Problem
Your copy should repeat each record below exactly and contain no images.
*** Dataset entries ***
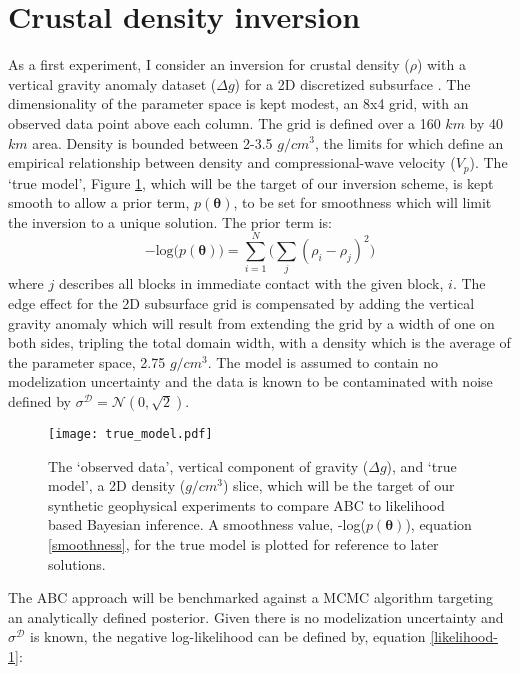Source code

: \section{Crustal density inversion}

As a first experiment, I consider an inversion for crustal density ($\rho$) with a vertical gravity anomaly dataset ($\Delta g$) for a 2D discretized subsurface \citep[p.184-195,378]{blakely1996}. The dimensionality of the parameter space is kept modest, an 8x4 grid, with an observed data point above each column. The grid is defined over a 160 $km$ by 40 $km$ area. Density is bounded between 2-3.5 $g/cm^3$, the limits for which \citet{Brocher2005} define an empirical relationship between density and compressional-wave velocity ($V_p$). The `true model', Figure \ref{true_model}, which will be the target of our inversion scheme, is kept smooth to allow a prior term, $p(\bm{\theta})$, to be set for smoothness which will limit the inversion to a unique solution. The prior term is:
\begin{equation}
-\text{log}\big(p(\bm{\theta})\big) = \sum_{i = 1}^{N} \Big(\sum_{j} (\rho_i - \rho_j)^2\Big)
\label{smoothness}
\end{equation}
where $j$ describes all blocks in immediate contact with the given block, $i$. The edge effect for the 2D subsurface grid is compensated by adding the vertical gravity anomaly which will result from extending the grid by a width of one on both sides, tripling the total domain width, with a density which is the average of the parameter space, 2.75 $g/cm^3$. The model is assumed to contain no modelization uncertainty and the data is known to be contaminated with noise defined by $\sigma^{\mathcal{D}} = \mathcal{N}(0,\sqrt{2})$.
\begin{figure}[H]
	\centering
	\texttt{[image: true\_model.pdf]}
	\caption{The `observed data', vertical component of gravity ($\Delta g$), and `true model', a 2D density ($g/cm^3$) slice, which will be the target of our synthetic geophysical experiments to compare ABC to likelihood based Bayesian inference. A smoothness value, -log($p(\bm{\theta})$), equation \ref{smoothness}, for the true model is plotted for reference to later solutions.}
	\label{true_model}
\end{figure}
The ABC approach will be benchmarked against a MCMC algorithm targeting an analytically defined posterior. Given there is no modelization uncertainty and $\sigma^{\mathcal{D}}$ is known, the negative log-likelihood can be defined by, equation \ref{likelihood-1}:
***
Answer to this task
Source code

: \section{Crustal density inversion}

As a first experiment, I consider an inversion for crustal density ($\rho$) with a vertical gravity anomaly dataset ($\Delta g$) for a 2D discretized subsurface \citep[p.184-195,378]{blakely1996}. The dimensionality of the parameter space is kept modest, an 8x4 grid, with an observed data point above each column. The grid is defined over a 160 $km$ by 40 $km$ area. Density is bounded between 2-3.5 $g/cm^3$, the limits for which \citet{Brocher2005} define an empirical relationship between density and compressional-wave velocity ($V_p$). The `true model', Figure \ref{true_model}, which will be the target of our inversion scheme, is kept smooth to allow a prior term, $p(\bm{\theta})$, to be set for smoothness which will limit the inversion to a unique solution. The prior term is:
\begin{equation}
-\text{log}\big(p(\bm{\theta})\big) = \sum_{i = 1}^{N} \Big(\sum_{j} (\rho_i - \rho_j)^2\Big)
\label{smoothness}
\end{equation}
where $j$ describes all blocks in immediate contact with the given block, $i$. The edge effect for the 2D subsurface grid is compensated by adding the vertical gravity anomaly which will result from extending the grid by a width of one on both sides, tripling the total domain width, with a density which is the average of the parameter space, 2.75 $g/cm^3$. The model is assumed to contain no modelization uncertainty and the data is known to be contaminated with noise defined by $\sigma^{\mathcal{D}} = \mathcal{N}(0,\sqrt{2})$.
\begin{figure}[H]
	\centering
	\texttt{[image: true\_model.pdf]}
	\caption{The `observed data', vertical component of gravity ($\Delta g$), and `true model', a 2D density ($g/cm^3$) slice, which will be the target of our synthetic geophysical experiments to compare ABC to likelihood based Bayesian inference. A smoothness value, -log($p(\bm{\theta})$), equation \ref{smoothness}, for the true model is plotted for reference to later solutions.}
	\label{true_model}
\end{figure}
The ABC approach will be benchmarked against a MCMC algorithm targeting an analytically defined posterior. Given there is no modelization uncertainty and $\sigma^{\mathcal{D}}$ is known, the negative log-likelihood can be defined by, equation \ref{likelihood-1}:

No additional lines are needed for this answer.